* [TASK DIRECTIONS]: Restate word for word the lines of the listing below, from its first line through the line with "Instead of running", without the pictures.

* [DATA RECORDS]:
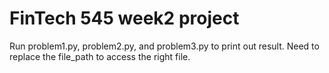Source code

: # FinTech 545 week2 project
Run problem1.py, problem2.py, and problem3.py to print out result. Need to replace the file_path to access the right file.
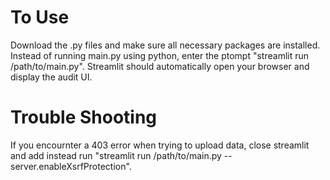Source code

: # To Use

Download the .py files and make sure all necessary packages are installed.
Instead of running main.py using python, enter the ptompt "streamlit run /path/to/main.py".
Streamlit should automatically open your browser and display the audit UI.

# Trouble Shooting
If you encournter a 403 error when trying to upload data, close streamlit and add instead run "streamlit run /path/to/main.py --server.enableXsrfProtection".

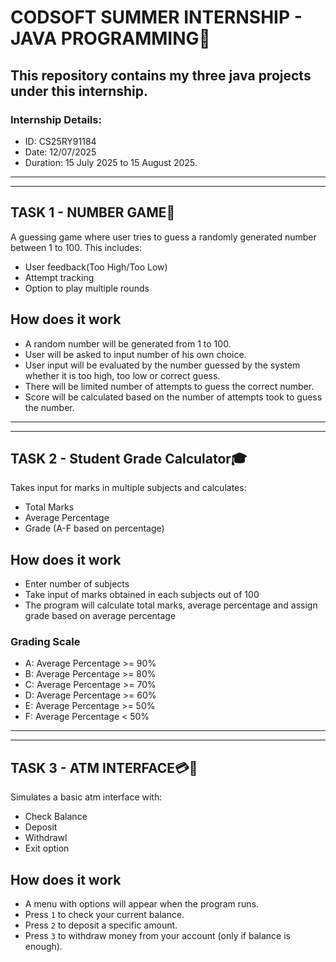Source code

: # CODSOFT SUMMER INTERNSHIP - JAVA PROGRAMMING🎯
**This repository contains my three java projects under this internship.**
<br>
--------------
### **Internship Details:**
- ID: CS25RY91184
- Date: 12/07/2025
- Duration: 15 July 2025 to 15 August 2025.
------------
------------

## TASK 1 - NUMBER GAME🔢
A guessing game where user tries to guess a randomly generated number between 1 to 100.
This includes:
- User feedback(Too High/Too Low)
- Attempt tracking
- Option to play multiple rounds
## How does it work
- A random number will be generated from 1 to 100.
- User will be asked to input number of his own choice.
- User input will be evaluated by the number guessed by the system whether it is too high, too low or correct guess.
- There will be limited number of attempts to guess the correct number.
- Score will be calculated based on the number of attempts took to guess the number.
------------------------------------
------------------------------------
## TASK 2 - Student Grade Calculator🎓
Takes input for marks in multiple subjects and calculates:
- Total Marks
- Average Percentage
- Grade (A-F based on percentage)
## How does it work
- Enter number of subjects
- Take input of marks obtained in each subjects out of 100
- The program will calculate total marks, average percentage and assign grade based on average percentage
### Grading Scale
- A: Average Percentage >= 90%
- B: Average Percentage >= 80%
- C: Average Percentage >= 70%
- D: Average Percentage >= 60%
- E: Average Percentage >= 50%
- F: Average Percentage < 50%
-------------------
-------------------
## TASK 3 - ATM INTERFACE💳🏧
Simulates a basic atm interface with:
- Check Balance
- Deposit
- Withdrawl
- Exit option
## How does it work
- A menu with options will appear when the program runs.
- Press `1` to check your current balance.
- Press `2` to deposit a specific amount.
- Press `3` to withdraw money from your account (only if balance is enough).
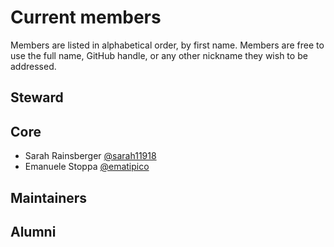 # Current members

Members are listed in alphabetical order, by first name. Members are free to use the full name, GitHub handle, or any other nickname they wish to be addressed.

## Steward


## Core

- Sarah Rainsberger [@sarah11918](https://github.com/sarah11918)
- Emanuele Stoppa [@ematipico](https://github.com/ematipico)

## Maintainers

## Alumni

* [EXERCISE SOLUTION]:
Source code

: # FinTech 545 week2 project
Run problem1.py, problem2.py, and problem3.py to print out result. Need to replace the file_path to access the right file.
Source code

: # To Use

Download the .py files and make sure all necessary packages are installed.
Instead of running main.py using python, enter the ptompt "streamlit run /path/to/main.py".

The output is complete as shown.